== EXERCISE DIRECTIONS ==
Tally how many lines in the data below include "cite", then please reply with only that figure.

== DATASET EXCERPTS ==
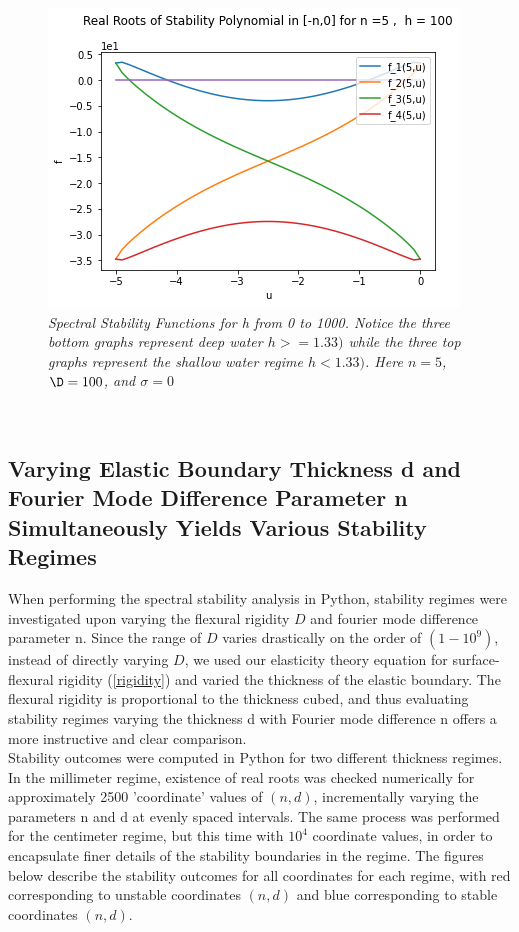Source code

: \documentclass{article}
\begin{document}
\begin{figure}[hbt!]
\includegraphics[width=.3\textwidth]{h6.png}\hfill
\caption{\emph{Spectral Stability Functions for h from 0 to 1000. Notice the three bottom graphs represent deep water \(h >= 1.33)\) while the three top graphs represent the shallow water regime \(h < 1.33)\). Here \(n = 5\), \(\D = 100\), and \(\sigma = 0\)}} \label{hvary}
\end{figure}



\\

\subsection{Varying Elastic Boundary Thickness d and Fourier Mode Difference Parameter  n Simultaneously Yields Various Stability Regimes}

When performing the spectral stability analysis in Python, stability regimes were investigated upon varying the flexural rigidity \(D\) and fourier mode difference parameter n. Since the range of \(D\) varies drastically on the order of \((1-10^9)\), instead of directly varying \(D\), we used our elasticity theory equation for surface-flexural rigidity (\ref{rigidity}) and varied the thickness of the elastic boundary. The flexural rigidity is proportional to the thickness cubed, and thus evaluating stability regimes varying the thickness d with Fourier mode difference n offers a more instructive and clear comparison. \\

Stability outcomes were computed in Python for two different thickness regimes. In the millimeter regime, existence of real roots was checked numerically for approximately 2500 'coordinate' values of \((n,d)\), incrementally varying the parameters n and d at evenly spaced intervals. The same process was performed for the centimeter regime, but this time with \(10^4\) coordinate values, in order to encapsulate finer details of the stability boundaries in the regime. The figures below describe the stability outcomes for all coordinates for each regime, with red corresponding to unstable coordinates \((n,d)\) and blue corresponding to stable coordinates \((n,d)\). \\
\end{document}
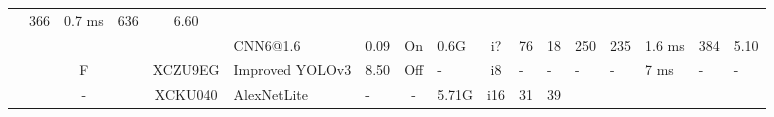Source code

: \begin{table}
\begin{adjustbox}{totalheight=\baselineskip,}
\begin{tabular}{ccccclp{2em}cp{3em}cp{2em}p{4em}p{3em}p{3.5em}p{3.5em}p{2.5em}p{3em}}
                                                   &\multirow{1}{*}{366}
                                                       &\multirow{1}{*}{0.7 ms}
                                                           &\multirow{1}{*}{636}
                                                               &\multirow{1}{*}{6.60}\\
   &   &   &   &   &\multirow{1}{*}{CNN6@1.6}
                       &\multirow{1}{*}{0.09}
                           &\multirow{1}{*}{On}
                               &\multirow{1}{*}{0.6G}
                                   &\multirow{1}{*}{i?}
                                       &\multirow{1}{*}{76}
                                           &\multirow{1}{*}{18}
                                               &\multirow{1}{*}{250}
                                                   &\multirow{1}{*}{235}
                                                       &\multirow{1}{*}{1.6 ms}
                                                           &\multirow{1}{*}{384}
                                                               &\multirow{1}{*}{5.10}\\
\cmidrule{3-17}
   &   &\multirow{1}{*}{F}
           &\multirow{1}{*}{\cite{wuDesignImplementationRemote2021}}
               &\multirow{1}{*}{XCZU9EG}
                   &\multirow{1}{*}{Improved YOLOv3}
                       &\multirow{1}{*}{8.50}
                           &\multirow{1}{*}{Off}
                               &\multirow{1}{*}{-}
                                   &\multirow{1}{*}{i8}
                                       &\multirow{1}{*}{-}
                                           &\multirow{1}{*}{-}
                                               &\multirow{1}{*}{-}
                                                   &\multirow{1}{*}{-}
                                                       &\multirow{1}{*}{7 ms}
                                                           &\multirow{1}{*}{-}
                                                               &\multirow{1}{*}{-}\\
\cmidrule{3-17}
   &   &\multirow{2}{*}{-}
           &\multirow{2}{*}{\cite{nerisFPGABasedImplementationCNN2022a}}
               &\multirow{2}{*}{XCKU040}
                   &\multirow{1}{*}{AlexNetLite}
                       &\multirow{1}{*}{-}
                           &\multirow{1}{*}{-}
                               &\multirow{1}{*}{5.71G}
                                   &\multirow{1}{*}{i16}
                                       &\multirow{1}{*}{31}
                                           &\multirow{1}{*}{39}

\end{tabular}
\end{adjustbox}
\end{table}

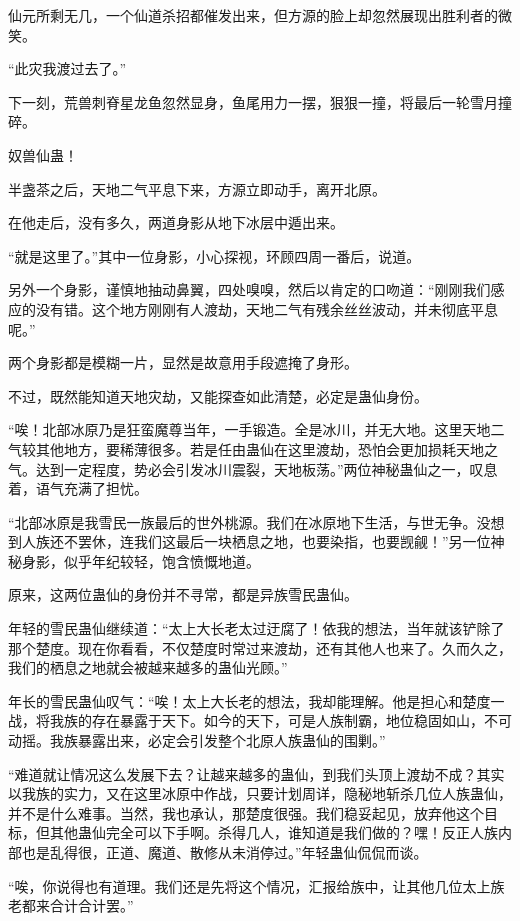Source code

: \begin{this_body}
仙元所剩无几，一个仙道杀招都催发出来，但方源的脸上却忽然展现出胜利者的微笑。

“此灾我渡过去了。”

下一刻，荒兽刺脊星龙鱼忽然显身，鱼尾用力一摆，狠狠一撞，将最后一轮雪月撞碎。

奴兽仙蛊！

半盏茶之后，天地二气平息下来，方源立即动手，离开北原。

在他走后，没有多久，两道身影从地下冰层中遁出来。

“就是这里了。”其中一位身影，小心探视，环顾四周一番后，说道。

另外一个身影，谨慎地抽动鼻翼，四处嗅嗅，然后以肯定的口吻道：“刚刚我们感应的没有错。这个地方刚刚有人渡劫，天地二气有残余丝丝波动，并未彻底平息呢。”

两个身影都是模糊一片，显然是故意用手段遮掩了身形。

不过，既然能知道天地灾劫，又能探查如此清楚，必定是蛊仙身份。

“唉！北部冰原乃是狂蛮魔尊当年，一手锻造。全是冰川，并无大地。这里天地二气较其他地方，要稀薄很多。若是任由蛊仙在这里渡劫，恐怕会更加损耗天地之气。达到一定程度，势必会引发冰川震裂，天地板荡。”两位神秘蛊仙之一，叹息着，语气充满了担忧。

“北部冰原是我雪民一族最后的世外桃源。我们在冰原地下生活，与世无争。没想到人族还不罢休，连我们这最后一块栖息之地，也要染指，也要觊觎！”另一位神秘身影，似乎年纪较轻，饱含愤慨地道。

原来，这两位蛊仙的身份并不寻常，都是异族雪民蛊仙。

年轻的雪民蛊仙继续道：“太上大长老太过迂腐了！依我的想法，当年就该铲除了那个楚度。现在你看看，不仅楚度时常过来渡劫，还有其他人也来了。久而久之，我们的栖息之地就会被越来越多的蛊仙光顾。”

年长的雪民蛊仙叹气：“唉！太上大长老的想法，我却能理解。他是担心和楚度一战，将我族的存在暴露于天下。如今的天下，可是人族制霸，地位稳固如山，不可动摇。我族暴露出来，必定会引发整个北原人族蛊仙的围剿。”

“难道就让情况这么发展下去？让越来越多的蛊仙，到我们头顶上渡劫不成？其实以我族的实力，又在这里冰原中作战，只要计划周详，隐秘地斩杀几位人族蛊仙，并不是什么难事。当然，我也承认，那楚度很强。我们稳妥起见，放弃他这个目标，但其他蛊仙完全可以下手啊。杀得几人，谁知道是我们做的？嘿！反正人族内部也是乱得很，正道、魔道、散修从未消停过。”年轻蛊仙侃侃而谈。

“唉，你说得也有道理。我们还是先将这个情况，汇报给族中，让其他几位太上族老都来合计合计罢。”


\end{this_body}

== SOLUTION TO THE PROBLEM ==
2